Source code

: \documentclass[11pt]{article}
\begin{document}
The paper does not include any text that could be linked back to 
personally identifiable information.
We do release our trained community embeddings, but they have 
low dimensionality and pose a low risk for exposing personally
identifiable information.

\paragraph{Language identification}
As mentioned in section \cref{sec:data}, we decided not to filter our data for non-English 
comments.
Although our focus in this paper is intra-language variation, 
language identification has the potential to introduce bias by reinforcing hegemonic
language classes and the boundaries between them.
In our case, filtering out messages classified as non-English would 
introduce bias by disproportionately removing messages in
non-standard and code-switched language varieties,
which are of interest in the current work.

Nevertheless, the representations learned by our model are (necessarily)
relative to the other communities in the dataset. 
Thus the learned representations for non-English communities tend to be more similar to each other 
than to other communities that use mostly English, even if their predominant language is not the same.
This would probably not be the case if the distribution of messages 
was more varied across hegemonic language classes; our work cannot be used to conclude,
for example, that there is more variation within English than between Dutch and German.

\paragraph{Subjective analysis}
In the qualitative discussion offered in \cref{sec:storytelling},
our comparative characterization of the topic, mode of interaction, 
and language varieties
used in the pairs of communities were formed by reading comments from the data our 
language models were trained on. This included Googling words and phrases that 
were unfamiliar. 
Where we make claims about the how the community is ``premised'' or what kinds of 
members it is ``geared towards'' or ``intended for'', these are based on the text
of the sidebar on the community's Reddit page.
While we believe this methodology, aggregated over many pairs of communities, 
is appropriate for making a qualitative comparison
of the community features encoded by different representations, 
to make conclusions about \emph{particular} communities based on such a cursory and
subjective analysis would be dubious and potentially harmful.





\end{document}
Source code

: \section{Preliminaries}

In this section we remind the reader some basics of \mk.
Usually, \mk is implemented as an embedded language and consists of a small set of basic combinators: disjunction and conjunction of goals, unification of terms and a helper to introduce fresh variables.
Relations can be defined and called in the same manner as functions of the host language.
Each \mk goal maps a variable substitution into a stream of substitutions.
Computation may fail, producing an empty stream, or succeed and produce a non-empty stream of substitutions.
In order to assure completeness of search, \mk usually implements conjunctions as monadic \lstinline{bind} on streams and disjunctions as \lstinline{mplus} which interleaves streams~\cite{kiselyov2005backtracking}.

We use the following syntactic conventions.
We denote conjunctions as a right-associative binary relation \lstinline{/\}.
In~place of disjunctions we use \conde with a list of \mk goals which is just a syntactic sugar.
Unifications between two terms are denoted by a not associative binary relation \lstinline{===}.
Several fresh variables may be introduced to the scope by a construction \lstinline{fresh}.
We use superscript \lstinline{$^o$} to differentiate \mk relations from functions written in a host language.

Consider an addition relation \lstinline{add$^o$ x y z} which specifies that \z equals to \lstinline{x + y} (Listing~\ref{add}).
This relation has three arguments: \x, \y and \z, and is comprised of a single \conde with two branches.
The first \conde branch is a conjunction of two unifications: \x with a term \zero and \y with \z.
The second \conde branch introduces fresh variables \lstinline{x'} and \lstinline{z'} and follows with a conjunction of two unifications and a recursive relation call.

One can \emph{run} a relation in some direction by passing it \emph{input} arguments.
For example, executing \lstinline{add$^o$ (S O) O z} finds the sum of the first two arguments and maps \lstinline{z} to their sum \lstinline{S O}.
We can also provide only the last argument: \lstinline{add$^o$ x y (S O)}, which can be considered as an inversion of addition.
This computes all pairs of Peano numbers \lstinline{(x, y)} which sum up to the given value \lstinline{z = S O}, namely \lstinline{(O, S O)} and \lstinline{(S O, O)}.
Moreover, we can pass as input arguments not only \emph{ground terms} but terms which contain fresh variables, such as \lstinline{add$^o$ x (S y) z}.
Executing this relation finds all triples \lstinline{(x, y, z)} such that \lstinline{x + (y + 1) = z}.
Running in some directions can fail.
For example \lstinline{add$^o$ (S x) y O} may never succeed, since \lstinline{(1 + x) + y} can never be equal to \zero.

## Requirement
All lines in the listing above from the line containing "of the sidebar" to the line containing "In this section", inclusive, should be retyped exactly; no other lines should appear.

## Task result
of the sidebar on the community's Reddit page.
While we believe this methodology, aggregated over many pairs of communities, 
is appropriate for making a qualitative comparison
of the community features encoded by different representations, 
to make conclusions about \emph{particular} communities based on such a cursory and
subjective analysis would be dubious and potentially harmful.





\end{document}
Source code

: \section{Preliminaries}

In this section we remind the reader some basics of \mk.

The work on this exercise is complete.